During a campaign, players could cast their lot with any of three opposing militaries. Some players preferred to be lone wolves, Red Barons lurking in the cloud cover to swoop down on their prey, but most took it upon themselves to further organize into squadrons, with all the resultant social interaction you might expect. Indeed, Air Warrior became more and more team-oriented as time went on. Lumbering B-17 bombers took off on strike missions with not only a pilot but no fewer than six other players filling the various gun turrets, escorted by more players in single-seater Mustangs and Spitfires. Meanwhile still other players would be mounting a coordinated ground assault in jeeps and tanks. All were bound together by the magic of chat — or, in in-game terms, by their multi-band radios. And on the other side, of course, was a similarly well-coordinated group of defenders hoping to add to their point tallies by taking down some of those juicy B-17s.

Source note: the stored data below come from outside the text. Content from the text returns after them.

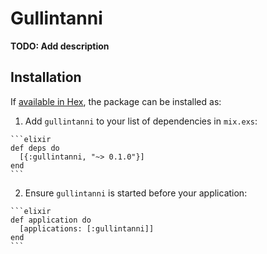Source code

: # Gullintanni

**TODO: Add description**

## Installation

If [available in Hex](https://hex.pm/docs/publish), the package can be installed as:

  1. Add `gullintanni` to your list of dependencies in `mix.exs`:

    ```elixir
    def deps do
      [{:gullintanni, "~> 0.1.0"}]
    end
    ```

  2. Ensure `gullintanni` is started before your application:

    ```elixir
    def application do
      [applications: [:gullintanni]]
    end
    ```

The Air Warrior application incorporated a terminal layer for handling logging into GEnie and other command-oriented tasks. Here a player is checking out his personal history.

The obvious forerunner to modern multiplayer wargasms like the Battlefield series, Air Warrior was distinguished, like so many of these early online games, by a devotion to the game’s fiction that would be very foreign to most of today’s eager gibbers and fraggers. Air Warrior billed itself as a flight simulator the equal of the ones being made by companies like subLogic and MicroProse, and many players took it very seriously indeed on those terms, implementing historical tactics and even radio protocols. Inevitably, some new players tried to single-handedly run roughshod over the place, but such respectless cretins usually didn’t live very long; one sign of the game’s worth as a simulation was the fact that the historically accurate tactics were mostly the ones that worked. And of course the fact that you were paying $11 per hour for the privilege had a way of driving up the average participant’s age and assuring that only those who really, really hankered after a vintage air-combat experience stuck around.

In the air in Air Warrior. Note the chat window, vital to squadron coordination, that’s open to the right.

Newbie pilots wishing to find acceptance within a squadron’s ranks had to contend with the realistic flight mechanics while tranquilly accepting their designated role in each operation; true to history, new pilots were usually given sheltered positions as wingmen to more experienced fliers which gave them little opportunity to run up their personal kill tallies. Still, greenhorns quickly learned to appreciate the extra cover, as nothing about Air Warrior was forgiving. Woe betide the pilot who forgot that the escape key was meant literally in this game: it led to an instant, no-questions-asked bailout.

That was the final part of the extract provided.